> RECORDS FOR PROCESSING

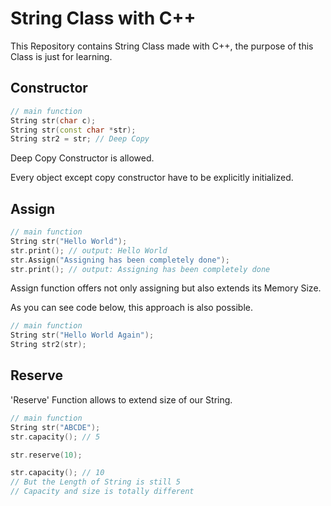 # String Class with C++
This Repository contains String Class made with C++, the purpose of this Class is just for learning.

## Constructor
```C++
// main function
String str(char c);
String str(const char *str);
String str2 = str; // Deep Copy
```

Deep Copy Constructor is allowed.

Every object except copy constructor have to be explicitly initialized.

## Assign
```C++
// main function
String str("Hello World");
str.print(); // output: Hello World
str.Assign("Assigning has been completely done");
str.print(); // output: Assigning has been completely done
```
Assign function offers not only assigning but also extends its Memory Size.

As you can see code below, this approach is also possible.

```C++
// main function
String str("Hello World Again");
String str2(str);
```

## Reserve
'Reserve' Function allows to extend size of our String.
```C++
// main function
String str("ABCDE");
str.capacity(); // 5

str.reserve(10); 

str.capacity(); // 10
// But the Length of String is still 5
// Capacity and size is totally different
```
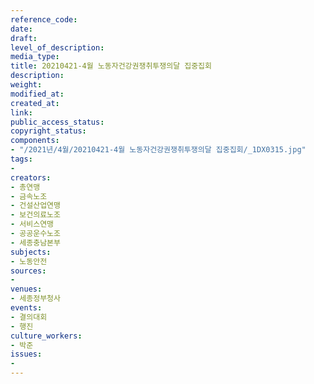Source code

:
```yaml
---
reference_code: 
date: 
draft: 
level_of_description: 
media_type: 
title: 20210421-4월 노동자건강권쟁취투쟁의달 집중집회
description: 
weight: 
modified_at: 
created_at: 
link: 
public_access_status: 
copyright_status: 
components:
- "/2021년/4월/20210421-4월 노동자건강권쟁취투쟁의달 집중집회/_1DX0315.jpg"
tags:
- 
creators:
- 총연맹
- 금속노조
- 건설산업연맹
- 보건의료노조
- 서비스연맹
- 공공운수노조
- 세종충남본부
subjects:
- 노동안전
sources:
- 
venues:
- 세종정부청사
events:
- 결의대회
- 행진
culture_workers:
- 박준
issues:
- 
---
```

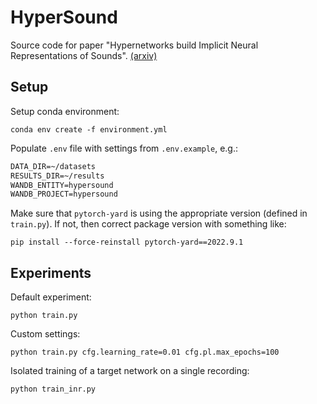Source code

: # HyperSound
Source code for paper "Hypernetworks build Implicit Neural Representations of
Sounds". [(arxiv)](https://arxiv.org/abs/2302.04959)

## Setup

Setup conda environment:

```console
conda env create -f environment.yml
```

Populate `.env` file with settings from `.env.example`, e.g.:

```txt
DATA_DIR=~/datasets
RESULTS_DIR=~/results
WANDB_ENTITY=hypersound
WANDB_PROJECT=hypersound
```

Make sure that `pytorch-yard` is using the appropriate version (defined in `train.py`). If not, then correct package version with something like:

```console
pip install --force-reinstall pytorch-yard==2022.9.1
```

## Experiments

Default experiment:

```console
python train.py
```

Custom settings:

```console
python train.py cfg.learning_rate=0.01 cfg.pl.max_epochs=100
```

Isolated training of a target network on a single recording:

```console
python train_inr.py
```

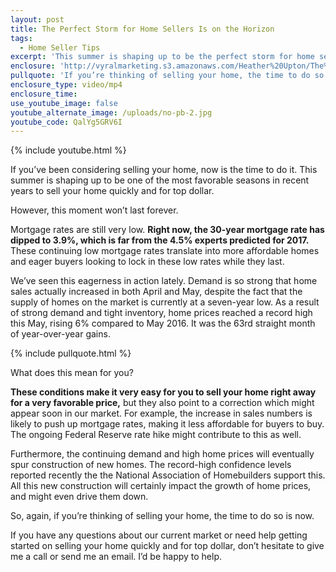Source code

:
 ```yaml
---
layout: post
title: The Perfect Storm for Home Sellers Is on the Horizon
tags:
  - Home Seller Tips
excerpt: 'This summer is shaping up to be the perfect storm for home sellers in our market. However, you need to act fast.'
enclosure: 'http://vyralmarketing.s3.amazonaws.com/Heather%20Upton/The%20Perfect%20Storm%20for%20Home%20Sellers%20Is%20on%20the%20Horizon.mp4'
pullquote: 'If you’re thinking of selling your home, the time to do so is now.'
enclosure_type: video/mp4
enclosure_time:
use_youtube_image: false
youtube_alternate_image: /uploads/no-pb-2.jpg
youtube_code: QalYg5GRV6I
---
```



{% include youtube.html %}

If you’ve been considering selling your home, now is the time to do it. This summer is shaping up to be one of the most favorable seasons in recent years to sell your home quickly and for top dollar.

However, this moment won’t last forever.

Mortgage rates are still very low. **Right now, the 30-year mortgage rate has dipped to 3.9%, which is far from the 4.5% experts predicted for 2017.** These continuing low mortgage rates translate into more affordable homes and eager buyers looking to lock in these low rates while they last.

We’ve seen this eagerness in action lately. Demand is so strong that home sales actually increased in both April and May, despite the fact that the supply of homes on the market is currently at a seven-year low. As a result of strong demand and tight inventory, home prices reached a record high this May, rising 6% compared to May 2016. It was the 63rd straight month of year-over-year gains.

{% include pullquote.html %}

What does this mean for you?

**These conditions make it very easy for you to sell your home right away for a very favorable price,** but they also point to a correction which might appear soon in our market. For example, the increase in sales numbers is likely to push up mortgage rates, making it less affordable for buyers to buy. The ongoing Federal Reserve rate hike might contribute to this as well.

Furthermore, the continuing demand and high home prices will eventually spur construction of new homes. The record-high confidence levels reported recently the the National Association of Homebuilders support this. All this new construction will certainly impact the growth of home prices, and might even drive them down.

So, again, if you’re thinking of selling your home, the time to do so is now.

If you have any questions about our current market or need help getting started on selling your home quickly and for top dollar, don’t hesitate to give me a call or send me an email. I’d be happy to help.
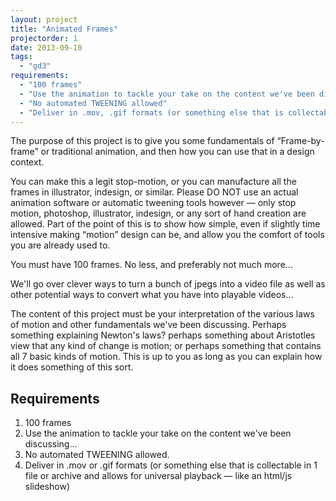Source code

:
 ```yaml
---
layout: project
title: "Animated Frames"
projectorder: 1
date: 2013-09-10
tags:
  - "gd3"
requirements:
  - "100 frames"
  - "Use the animation to tackle your take on the content we've been discussing"
  - "No automated TWEENING allowed"
  - "Deliver in .mov, .gif formats (or something else that is collectable in 1 file or archive, and allows for universal playback)"
---
```


The purpose of this project is to give you some fundamentals of “Frame-by-frame” or traditional animation, and then how you can use that in a design context.

You can make this a legit stop-motion, or you can manufacture all the frames in illustrator, indesign, or similar. Please DO NOT use an actual animation software or automatic tweening tools however — only stop motion, photoshop, illustrator, indesign, or any sort of hand creation are allowed. Part of the point of this is to show how simple, even if slightly time intensive making “motion” design can be, and allow you the comfort of tools you are already used to.

You must have 100 frames. No less, and preferably not much more...

We'll go over clever ways to turn a bunch of jpegs into a video file as well as other potential ways to convert what you have into playable videos…

The content of this project must be your interpretation of the various laws of motion and other fundamentals we've been discussing. Perhaps something explaining Newton's laws? perhaps something about Aristotles view that any kind of change is motion; or perhaps something that contains all 7 basic kinds of motion. This is up to you as long as you can explain how it does something of this sort.

## Requirements
1. 100 frames
2. Use the animation to tackle your take on the content we've been discussing…
3. No automated TWEENING allowed.
4. Deliver in .mov or .gif formats (or something else that is collectable in 1 file or archive and allows for universal playback — like an html/js slideshow)


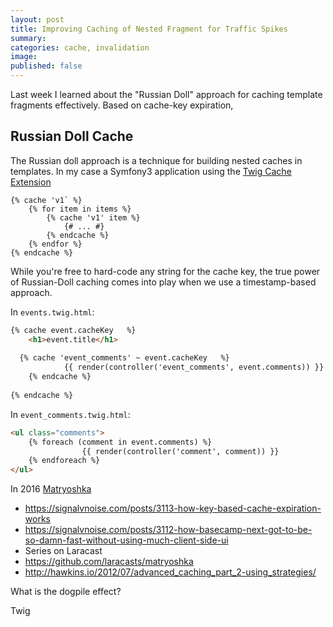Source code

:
 ```yaml
---
layout: post
title: Improving Caching of Nested Fragment for Traffic Spikes
summary: 
categories: cache, invalidation
image: 
published: false
---
```


Last week I learned about the "Russian Doll" approach for caching template fragments effectively. Based on cache-key expiration, 


## Russian Doll Cache

The Russian doll approach is a technique for building nested caches in templates. In my case a Symfony3 application using the [Twig Cache Extension](https://github.com/twigphp/twig-cache-extension)

```
{% cache 'v1` %}
    {% for item in items %}
        {% cache 'v1' item %}
            {# ... #}
        {% endcache %}
    {% endfor %}
{% endcache %}
```



While you're free to hard-code any string for the cache key, the true power of Russian-Doll caching comes into play when we use a timestamp-based approach.

In `events.twig.html`:
```html
{% cache event.cacheKey   %}
	<h1>event.title</h1>
	
  {% cache 'event_comments' ~ event.cacheKey   %}
			{{ render(controller('event_comments', event.comments)) }}
	{% endcache %}
	
{% endcache %}
```

In `event_comments.twig.html`:
```html
<ul class="comments">
    {% foreach (comment in event.comments) %}
				{{ render(controller('comment', comment)) }}
    {% endforeach %}
</ul>
```



In 2016 [Matryoshka](https://github.com/laracasts/matryoshka)

- https://signalvnoise.com/posts/3113-how-key-based-cache-expiration-works
- https://signalvnoise.com/posts/3112-how-basecamp-next-got-to-be-so-damn-fast-without-using-much-client-side-ui
- Series on Laracast 
- https://github.com/laracasts/matryoshka
- http://hawkins.io/2012/07/advanced_caching_part_2-using_strategies/

What is the dogpile effect?

Twig 

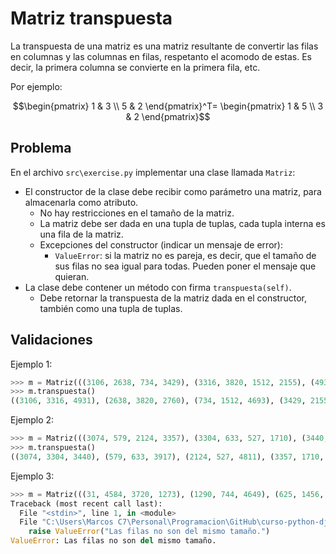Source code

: Matriz transpuesta
================================================

La transpuesta de una matriz es una matriz resultante de convertir las filas en columnas y las columnas en filas, respetanto el acomodo de estas. Es decir, la primera columna se convierte en la primera fila, etc.

Por ejemplo:

$$\begin{pmatrix}
1 & 3 \\
5 & 2
\end{pmatrix}^T=
\begin{pmatrix}
1 & 5 \\
3 & 2
\end{pmatrix}$$

Problema
--------

En el archivo `src\exercise.py` implementar una clase llamada `Matriz`:

* El constructor de la clase debe recibir como parámetro una matriz, para almacenarla como atributo.
    * No hay restricciones en el tamaño de la matriz.
    * La matriz debe ser dada en una tupla de tuplas, cada tupla interna es una fila de la matriz.
    * Excepciones del constructor (indicar un mensaje de error):
        * `ValueError`: si la matriz no es pareja, es decir, que el tamaño de sus filas no sea igual para todas. Pueden poner el mensaje que quieran.
* La clase debe contener un método con firma `transpuesta(self)`.
    * Debe retornar la transpuesta de la matriz dada en el constructor, también como una tupla de tuplas.


Validaciones
------------

Ejemplo 1:
```python
>>> m = Matriz(((3106, 2638, 734, 3429), (3316, 3820, 1512, 2155), (4931, 2760, 4693, 4041)))
>>> m.transpuesta()
((3106, 3316, 4931), (2638, 3820, 2760), (734, 1512, 4693), (3429, 2155, 4041))
```

Ejemplo 2:
```python
>>> m = Matriz(((3074, 579, 2124, 3357), (3304, 633, 527, 1710), (3440, 3917, 4811, 3689))) 
>>> m.transpuesta()
((3074, 3304, 3440), (579, 633, 3917), (2124, 527, 4811), (3357, 1710, 3689))
```

Ejemplo 3:
```python
>>> m = Matriz(((31, 4584, 3720, 1273), (1290, 744, 4649), (625, 1456, 4265, 1729)))       
Traceback (most recent call last):
  File "<stdin>", line 1, in <module>
  File "C:\Users\Marcos C7\Personal\Programacion\GitHub\curso-python-django\Modulo 02\M02S02_Modulos_Clases_y_Objetos\Soluciones\04_matriz_transpuesta\src\exercise.py", line 7, in __init__
    raise ValueError("Las filas no son del mismo tamaño.")
ValueError: Las filas no son del mismo tamaño.
```
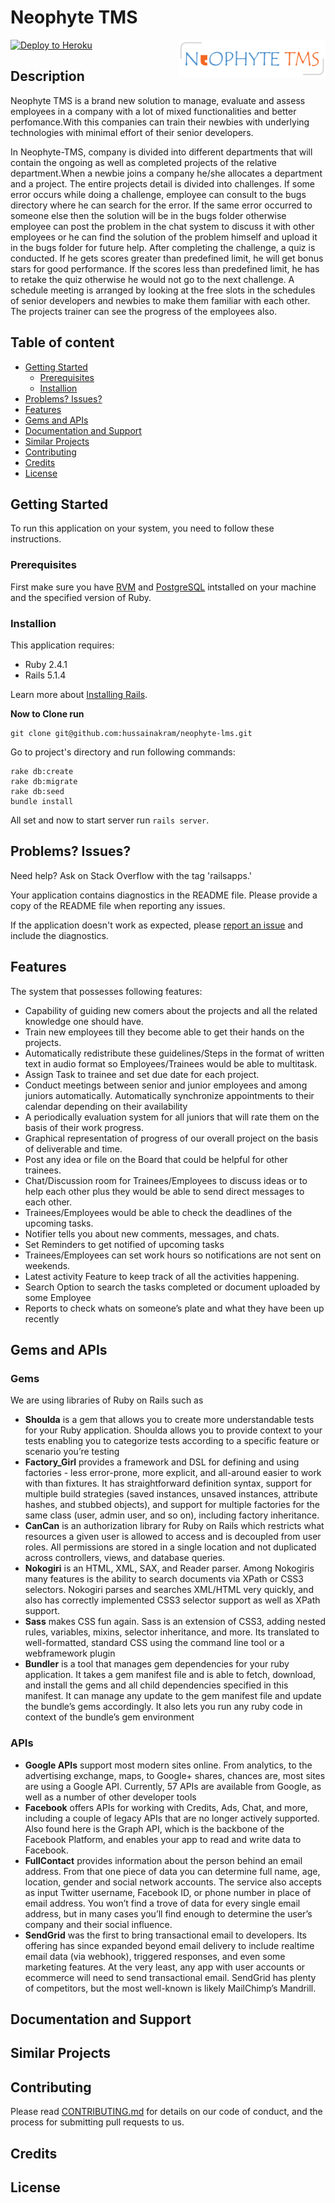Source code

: Neophyte TMS
================

[![Deploy to Heroku](https://www.herokucdn.com/deploy/button.png)](https://neophyte-tms.herokuapp.com/)
<a href="https://aimeos.org/">
    <img src="https://github.com/hussainakram/Neophyte-TMS/blob/master/app/assets/images/logo.png" alt="Neophyte-TMS logo" title="Neophyte TMS" align="right" height="60" />
</a>

Description
-----------
Neophyte TMS is a brand new solution to manage, evaluate and assess employees in a company with a lot of mixed functionalities and better perfomance.With this companies can train their newbies with underlying technologies with minimal effort of their senior developers.

In Neophyte-TMS, company is divided into different departments that will contain the ongoing as well as completed projects of the relative department.When a newbie joins a company he/she allocates a department and a project. The entire projects detail is divided into challenges. If some error occurs while doing a challenge, employee can consult to the bugs directory where he can search for the error. If the same error occurred to someone else then the solution will be in the bugs folder otherwise employee can post the problem in the chat system to discuss it with other employees or he can find the solution of the problem himself and upload it in the bugs folder for future help. After completing the challenge, a quiz is conducted. If he gets scores greater than predefined limit, he will get bonus stars for good performance. If the scores less than predefined limit, he has to retake the quiz otherwise he would not go to the next challenge. A schedule meeting is arranged by looking at the free slots in the schedules of senior developers and newbies to make them familiar with each other. The projects trainer can see the progress of the employees also.

## Table of content

 - [Getting Started](#gettingstarted)
    - [Prerequisites](#prerequisites)
    - [Installion](#installion)
 - [Problems? Issues?](#problems?issues?)
 - [Features](#features)
 - [Gems and APIs](#gemsandapis)
 - [Documentation and Support](#documentationandsupport)
 - [Similar Projects](#similarprojects)
 - [Contributing](#contributing)
 - [Credits](#credits)
- [License](#license)


## Getting Started
To run this application on your system, you need to follow these instructions.

### Prerequisites
First make sure you have [RVM](https://www.digitalocean.com/community/tutorials/how-to-install-ruby-on-rails-on-ubuntu-14-04-using-rvm) and [PostgreSQL](https://www.digitalocean.com/community/tutorials/how-to-install-and-use-postgresql-on-ubuntu-14-04) intstalled on your machine and the specified version of Ruby.

### Installion

This application requires:

- Ruby 2.4.1
- Rails 5.1.4

Learn more about [Installing Rails](http://railsapps.github.io/installing-rails.html).

**Now to Clone run**
```
git clone git@github.com:hussainakram/neophyte-lms.git
```
Go to project's directory and run following commands:
```
rake db:create
rake db:migrate
rake db:seed
bundle install
```
All set and now to start server run ```rails server```.


## Problems? Issues?

Need help? Ask on Stack Overflow with the tag 'railsapps.'

Your application contains diagnostics in the README file. Please provide a copy of the README file when reporting any issues.

If the application doesn't work as expected, please [report an issue](https://github.com/RailsApps/rails_apps_composer/issues)
and include the diagnostics.
## Features
The system that possesses following features:
- Capability of guiding new comers about the projects and all the related
knowledge one should have.
- Train new employees till they become able to get their hands on the
projects.
- Automatically redistribute these guidelines/Steps in the format of written
text in audio format so Employees/Trainees would be able to multitask.
- Assign Task to trainee and set due date for each project.
- Conduct meetings between senior and junior employees and among juniors
automatically. Automatically synchronize appointments to their
calendar depending on their availability
- A periodically evaluation system for all juniors that will rate them on
the basis of their work progress.
- Graphical representation of progress of our overall project on the basis
of deliverable and time.
- Post any idea or file on the Board that could be helpful for other
trainees.
- Chat/Discussion room for Trainees/Employees to discuss ideas or to
help each other plus they would be able to send direct messages to
each other.
- Trainees/Employees would be able to check the deadlines of the upcoming
tasks.
- Notifier tells you about new comments, messages, and chats.
- Set Reminders to get notified of upcoming tasks
- Trainees/Employees can set work hours so notifications are not sent on
weekends.
- Latest activity Feature to keep track of all the activities happening.
- Search Option to search the tasks completed or document uploaded by
some Employee
- Reports to check whats on someone’s plate and what they have been
up recently

## Gems and APIs
 ### Gems
We are using libraries of Ruby on Rails such as
- **Shoulda** is a gem that allows you to create more understandable tests
for your Ruby application. Shoulda allows you to provide context to
your tests enabling you to categorize tests according to a specific feature
or scenario you’re testing
- **Factory_Girl** provides a framework and DSL for defining and using
factories - less error-prone, more explicit, and all-around easier to work
with than fixtures. It has straightforward definition syntax, support for
multiple build strategies (saved instances, unsaved instances, attribute
hashes, and stubbed objects), and support for multiple factories for the
same class (user, admin user, and so on), including factory inheritance.
- **CanCan** is an authorization library for Ruby on Rails which restricts
what resources a given user is allowed to access and is decoupled from
user roles. All permissions are stored in a single location and not duplicated
across controllers, views, and database queries.
- **Nokogiri** is an HTML, XML, SAX, and Reader parser. Among Nokogiris
many features is the ability to search documents via XPath or
CSS3 selectors. Nokogiri parses and searches XML/HTML very quickly,
and also has correctly implemented CSS3 selector support as well as
XPath support.
- **Sass** makes CSS fun again. Sass is an extension of CSS3, adding nested
rules, variables, mixins, selector inheritance, and more. Its translated
to well-formatted, standard CSS using the command line tool or a webframework
plugin
- **Bundler** is a tool that manages gem dependencies for your ruby application.
It takes a gem manifest file and is able to fetch, download,
and install the gems and all child dependencies specified in this manifest.
It can manage any update to the gem manifest file and update
the bundle’s gems accordingly. It also lets you run any ruby code in
context of the bundle’s gem environment
### APIs
- **Google APIs** support most modern sites online. From analytics, to
the advertising exchange, maps, to Google+ shares, chances are, most
sites are using a Google API. Currently, 57 APIs are available from
Google, as well as a number of other developer tools
- **Facebook** offers APIs for working with Credits, Ads, Chat, and more,
including a couple of legacy APIs that are no longer actively supported.
Also found here is the Graph API, which is the backbone of the Facebook
Platform, and enables your app to read and write data to Facebook.
- **FullContact** provides information about the person behind an email
address. From that one piece of data you can determine full name, age,
location, gender and social network accounts. The service also accepts
as input Twitter username, Facebook ID, or phone number in place of
email address. You won’t find a trove of data for every single email
address, but in many cases you’ll find enough to determine the user’s
company and their social influence.
- **SendGrid** was the first to bring transactional email to developers.
Its offering has since expanded beyond email delivery to include realtime
email data (via webhook), triggered responses, and even some
marketing features. At the very least, any app with user accounts
or ecommerce will need to send transactional email. SendGrid has
plenty of competitors, but the most well-known is likely MailChimp’s
Mandrill.
## Documentation and Support

## Similar Projects

## Contributing

Please read [CONTRIBUTING.md](https://github.com/hussainakram/Neophyte-TMS/blob/master/Contributing.md) for details on our code of conduct, and the process for submitting pull requests to us.
## Credits


## License

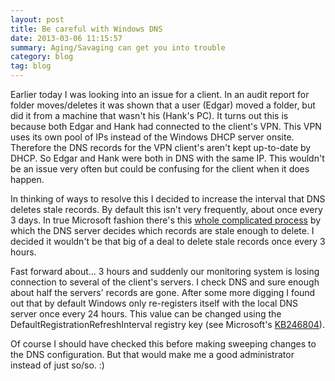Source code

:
 ```yaml
---
layout: post
title: Be careful with Windows DNS
date: 2013-03-06 11:15:57
summary: Aging/Savaging can get you into trouble
category: blog
tag: blog
---
```


Earlier today I was looking into an issue for a client. In an audit report for folder moves/deletes it was shown that a user (Edgar) moved a folder, but did it from a machine that wasn't his (Hank's PC). It turns out this is because both Edgar and Hank had connected to the client's VPN. This VPN uses its own pool of IPs instead of the Windows DHCP server onsite. Therefore the DNS records for the VPN client's aren't kept up-to-date by DHCP. So Edgar and Hank were both in DNS with the same IP. This wouldn't be an issue very often but could be confusing for the client when it does happen.

In thinking of ways to resolve this I decided to increase the interval that DNS deletes stale records. By default this isn't very frequently, about once every 3 days. In true Microsoft fashion there's this [whole complicated process][1] by which the DNS server decides which records are stale enough to delete. I decided it wouldn't be that big of a deal to delete stale records once every 3 hours.

Fast forward about... 3 hours and suddenly our monitoring system is losing connection to several of the client's servers. I check DNS and sure enough about  half the servers' records are gone. After some more digging I found out that by default Windows only re-registers itself with the local DNS server once every 24 hours. This value can be changed using the DefaultRegistrationRefreshInterval registry key (see Microsoft's [KB246804][2]).

Of course I should have checked this before making sweeping changes to the DNS configuration. But that would make me a good administrator instead of just so/so. :)

   [1]: http://technet.microsoft.com/en-us/library/cc759204%28v=ws.10%29.aspx
   [2]: http://support.microsoft.com/kb/246804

> HOW TO COMPLETE THIS TASK
Copy each line of the records containing the string "instead".

> SOLUTION
Earlier today I was looking into an issue for a client. In an audit report for folder moves/deletes it was shown that a user (Edgar) moved a folder, but did it from a machine that wasn't his (Hank's PC). It turns out this is because both Edgar and Hank had connected to the client's VPN. This VPN uses its own pool of IPs instead of the Windows DHCP server onsite. Therefore the DNS records for the VPN client's aren't kept up-to-date by DHCP. So Edgar and Hank were both in DNS with the same IP. This wouldn't be an issue very often but could be confusing for the client when it does happen.
Of course I should have checked this before making sweeping changes to the DNS configuration. But that would make me a good administrator instead of just so/so. :)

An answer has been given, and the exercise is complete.